Do Edifício Virtual ao Gêmeo Digital

Indústria 4.0 - Digitalização - Conscientização

O setor de arquitetura, engenharia e construção (AEC) deve observar atentamente setores como a indústria automobilística ou a biomedicina, por exemplo. Esses setores estão na vanguarda do uso e aproveitamento da tecnologia para proporcionar transparência, interação, digitalização e inteligência.

Precisamos aumentar a conscientização sobre o poder dos dados nas fases de operação e manutenção (Facility Management). As empresas devem enxergar essa transformação e digitalização como uma alavanca para se tornarem mais competitivas e produtivas.

O que é um gêmeo digital? Vantagens e Aplicações

Na última edição da Rebuild Expo, falamos sobre como o gêmeo digital de um edifício pode ser comparado ao corpo humano. Como um avatar no qual:

  • Os ossos seriam a estrutura.
  • Os músculos seriam o envelope do edifício.
  • O coração e o sistema nervoso seriam as tubulações.
  • Os pulmões seriam os sistemas de climatização.
  • E o cérebro? O cérebro seria o GÊMEO DIGITAL do edifício.

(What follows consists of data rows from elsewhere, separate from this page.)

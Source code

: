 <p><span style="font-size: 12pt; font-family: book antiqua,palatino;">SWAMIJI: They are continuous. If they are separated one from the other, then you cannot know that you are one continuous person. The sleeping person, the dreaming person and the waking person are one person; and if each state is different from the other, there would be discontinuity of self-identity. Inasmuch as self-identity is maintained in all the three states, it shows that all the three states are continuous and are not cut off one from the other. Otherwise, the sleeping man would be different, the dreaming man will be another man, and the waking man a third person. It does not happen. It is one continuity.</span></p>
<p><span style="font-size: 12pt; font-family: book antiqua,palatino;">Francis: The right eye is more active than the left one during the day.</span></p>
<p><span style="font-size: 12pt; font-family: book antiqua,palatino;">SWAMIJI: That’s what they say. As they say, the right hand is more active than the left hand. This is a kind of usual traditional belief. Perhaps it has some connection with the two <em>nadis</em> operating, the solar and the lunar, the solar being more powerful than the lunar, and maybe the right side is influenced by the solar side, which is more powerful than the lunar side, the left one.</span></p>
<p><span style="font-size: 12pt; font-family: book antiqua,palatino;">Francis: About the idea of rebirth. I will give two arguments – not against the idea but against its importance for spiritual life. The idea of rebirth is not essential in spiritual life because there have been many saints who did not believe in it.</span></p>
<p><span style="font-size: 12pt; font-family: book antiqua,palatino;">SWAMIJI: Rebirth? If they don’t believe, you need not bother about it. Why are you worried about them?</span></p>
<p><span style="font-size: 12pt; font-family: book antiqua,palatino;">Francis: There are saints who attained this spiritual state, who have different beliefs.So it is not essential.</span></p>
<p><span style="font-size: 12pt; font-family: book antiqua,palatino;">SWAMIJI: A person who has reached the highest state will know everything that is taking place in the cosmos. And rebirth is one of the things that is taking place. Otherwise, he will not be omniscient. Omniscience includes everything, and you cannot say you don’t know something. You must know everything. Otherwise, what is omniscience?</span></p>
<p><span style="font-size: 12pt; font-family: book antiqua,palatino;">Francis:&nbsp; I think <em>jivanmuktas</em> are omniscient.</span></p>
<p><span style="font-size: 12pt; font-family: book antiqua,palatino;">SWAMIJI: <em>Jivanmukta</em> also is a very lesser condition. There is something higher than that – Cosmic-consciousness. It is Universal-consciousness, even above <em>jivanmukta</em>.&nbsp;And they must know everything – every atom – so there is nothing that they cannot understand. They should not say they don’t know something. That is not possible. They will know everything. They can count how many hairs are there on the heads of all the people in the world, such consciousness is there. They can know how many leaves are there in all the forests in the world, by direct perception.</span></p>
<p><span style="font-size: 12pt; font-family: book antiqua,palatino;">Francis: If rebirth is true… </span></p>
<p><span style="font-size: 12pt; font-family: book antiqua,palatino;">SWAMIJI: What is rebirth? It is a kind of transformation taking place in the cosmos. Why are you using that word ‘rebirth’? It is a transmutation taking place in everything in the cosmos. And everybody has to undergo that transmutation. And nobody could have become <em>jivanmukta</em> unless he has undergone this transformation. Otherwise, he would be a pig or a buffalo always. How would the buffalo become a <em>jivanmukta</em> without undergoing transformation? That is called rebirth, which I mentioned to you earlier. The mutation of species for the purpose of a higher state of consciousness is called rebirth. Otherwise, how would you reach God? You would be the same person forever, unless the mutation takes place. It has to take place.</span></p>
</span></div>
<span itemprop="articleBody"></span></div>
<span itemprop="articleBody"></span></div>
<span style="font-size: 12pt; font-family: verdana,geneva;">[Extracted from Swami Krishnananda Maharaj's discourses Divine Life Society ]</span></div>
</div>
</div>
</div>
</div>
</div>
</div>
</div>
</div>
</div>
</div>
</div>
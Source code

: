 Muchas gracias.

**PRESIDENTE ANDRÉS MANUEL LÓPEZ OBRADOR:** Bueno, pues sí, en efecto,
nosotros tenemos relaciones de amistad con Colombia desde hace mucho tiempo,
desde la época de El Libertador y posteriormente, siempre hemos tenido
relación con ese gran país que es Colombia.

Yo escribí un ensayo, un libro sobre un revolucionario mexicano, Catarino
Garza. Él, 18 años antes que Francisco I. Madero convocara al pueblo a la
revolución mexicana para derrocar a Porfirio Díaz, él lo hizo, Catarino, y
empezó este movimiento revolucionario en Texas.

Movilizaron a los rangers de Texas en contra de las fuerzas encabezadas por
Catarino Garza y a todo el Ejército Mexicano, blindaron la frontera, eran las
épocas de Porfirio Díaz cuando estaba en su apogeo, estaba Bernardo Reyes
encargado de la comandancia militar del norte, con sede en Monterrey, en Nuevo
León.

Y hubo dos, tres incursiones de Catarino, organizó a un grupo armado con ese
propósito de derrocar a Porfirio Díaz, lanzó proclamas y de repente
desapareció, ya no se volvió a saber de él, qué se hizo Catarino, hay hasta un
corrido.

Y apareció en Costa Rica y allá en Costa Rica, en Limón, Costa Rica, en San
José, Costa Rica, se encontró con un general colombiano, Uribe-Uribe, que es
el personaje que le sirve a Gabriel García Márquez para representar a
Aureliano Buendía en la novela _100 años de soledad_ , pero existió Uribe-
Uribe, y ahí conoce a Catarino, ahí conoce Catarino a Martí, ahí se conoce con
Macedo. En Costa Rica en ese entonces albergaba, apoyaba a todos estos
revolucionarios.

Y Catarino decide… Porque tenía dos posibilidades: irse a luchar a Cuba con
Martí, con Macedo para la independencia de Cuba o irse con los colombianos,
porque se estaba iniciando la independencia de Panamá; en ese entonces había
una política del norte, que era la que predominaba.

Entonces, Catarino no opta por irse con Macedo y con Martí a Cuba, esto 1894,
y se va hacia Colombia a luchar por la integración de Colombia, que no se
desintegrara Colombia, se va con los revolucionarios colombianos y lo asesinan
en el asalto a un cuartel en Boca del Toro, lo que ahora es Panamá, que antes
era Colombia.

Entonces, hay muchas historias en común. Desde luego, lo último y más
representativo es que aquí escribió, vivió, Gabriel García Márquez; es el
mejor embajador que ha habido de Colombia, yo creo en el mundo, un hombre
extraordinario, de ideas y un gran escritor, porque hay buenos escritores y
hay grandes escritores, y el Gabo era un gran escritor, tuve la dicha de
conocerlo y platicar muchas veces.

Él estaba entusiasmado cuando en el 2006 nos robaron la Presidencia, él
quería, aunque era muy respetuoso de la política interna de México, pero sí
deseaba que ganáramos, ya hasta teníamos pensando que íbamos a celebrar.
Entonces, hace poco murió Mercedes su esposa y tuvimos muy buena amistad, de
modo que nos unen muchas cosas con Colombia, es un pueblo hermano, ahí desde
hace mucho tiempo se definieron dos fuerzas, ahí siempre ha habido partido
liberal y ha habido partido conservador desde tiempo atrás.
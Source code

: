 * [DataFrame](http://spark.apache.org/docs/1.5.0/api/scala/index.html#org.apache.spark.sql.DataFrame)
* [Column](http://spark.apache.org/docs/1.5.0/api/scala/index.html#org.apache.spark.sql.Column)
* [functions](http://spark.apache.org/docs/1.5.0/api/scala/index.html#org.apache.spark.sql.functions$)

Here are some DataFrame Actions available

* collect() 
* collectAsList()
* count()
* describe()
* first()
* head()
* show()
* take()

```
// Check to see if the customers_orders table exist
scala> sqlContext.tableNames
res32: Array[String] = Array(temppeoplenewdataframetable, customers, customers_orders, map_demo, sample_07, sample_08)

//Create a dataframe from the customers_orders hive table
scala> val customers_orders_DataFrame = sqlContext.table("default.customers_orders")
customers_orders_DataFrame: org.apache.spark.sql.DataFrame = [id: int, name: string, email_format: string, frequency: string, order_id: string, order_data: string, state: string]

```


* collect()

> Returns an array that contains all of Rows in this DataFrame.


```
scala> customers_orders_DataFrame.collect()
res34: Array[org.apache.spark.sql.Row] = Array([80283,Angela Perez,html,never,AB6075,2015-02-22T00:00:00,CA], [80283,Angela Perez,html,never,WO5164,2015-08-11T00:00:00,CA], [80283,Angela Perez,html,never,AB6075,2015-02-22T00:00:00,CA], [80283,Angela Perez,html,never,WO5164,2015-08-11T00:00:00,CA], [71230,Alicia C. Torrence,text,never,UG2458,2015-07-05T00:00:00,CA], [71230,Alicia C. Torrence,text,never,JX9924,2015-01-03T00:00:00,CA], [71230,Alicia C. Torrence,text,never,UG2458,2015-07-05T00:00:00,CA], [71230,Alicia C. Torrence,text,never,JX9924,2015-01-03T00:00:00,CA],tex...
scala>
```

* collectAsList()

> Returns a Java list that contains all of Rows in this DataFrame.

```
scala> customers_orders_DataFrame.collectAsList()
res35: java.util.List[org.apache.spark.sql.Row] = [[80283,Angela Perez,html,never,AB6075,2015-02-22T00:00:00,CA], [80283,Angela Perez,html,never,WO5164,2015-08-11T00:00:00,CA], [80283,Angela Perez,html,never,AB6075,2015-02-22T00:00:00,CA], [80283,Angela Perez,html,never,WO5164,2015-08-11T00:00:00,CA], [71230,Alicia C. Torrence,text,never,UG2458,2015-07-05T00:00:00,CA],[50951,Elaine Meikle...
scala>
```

Um gêmeo digital é uma representação virtual de um processo de produção logístico ou de um produto, permitindo que os departamentos técnicos compreendam seu projeto, implementem alterações e detectem erros antes que eles ocorram na vida real. Mas também serve para SIMULAR: VIRTUALIZAR PARA ECONOMIZAR.

O objetivo é um gêmeo digital, mas precisamos começar pela base:

Para criar esse gêmeo digital, primeiro precisamos de um modelo virtual e digital do produto ou ativo (o que chamamos de ativo virtual). E utilizamos o BUILDING INFORMATION MODELING como metodologia para chegar até ele.

Nossa experiência no desenvolvimento desses modelos virtuais: embora provavelmente não exista um único caminho para criar esses ativos virtuais, é necessário começar por algum lugar. Utilizamos o scanner Faro M70 para realizar uma captura massiva de dados do edifício em forma de nuvem de pontos, proporcionando uma base confiável a partir da qual podemos gerar o modelo virtual do edifício.

Posteriormente, analisamos as demais informações (plantas, memoriais, orçamentos etc.) e, caso sejam consistentes e confiáveis, adicionamos essas informações aos principais elementos do ativo: estruturas, máquinas, sistemas, equipamentos etc.

Para se ter uma ideia, em nosso último projeto, essa etapa de captura de dados gerou mais de 2 TB de informações, que posteriormente precisaram ser processadas, organizadas, filtradas e analisadas para que pudessem ser utilizadas de maneira ágil nas fases seguintes.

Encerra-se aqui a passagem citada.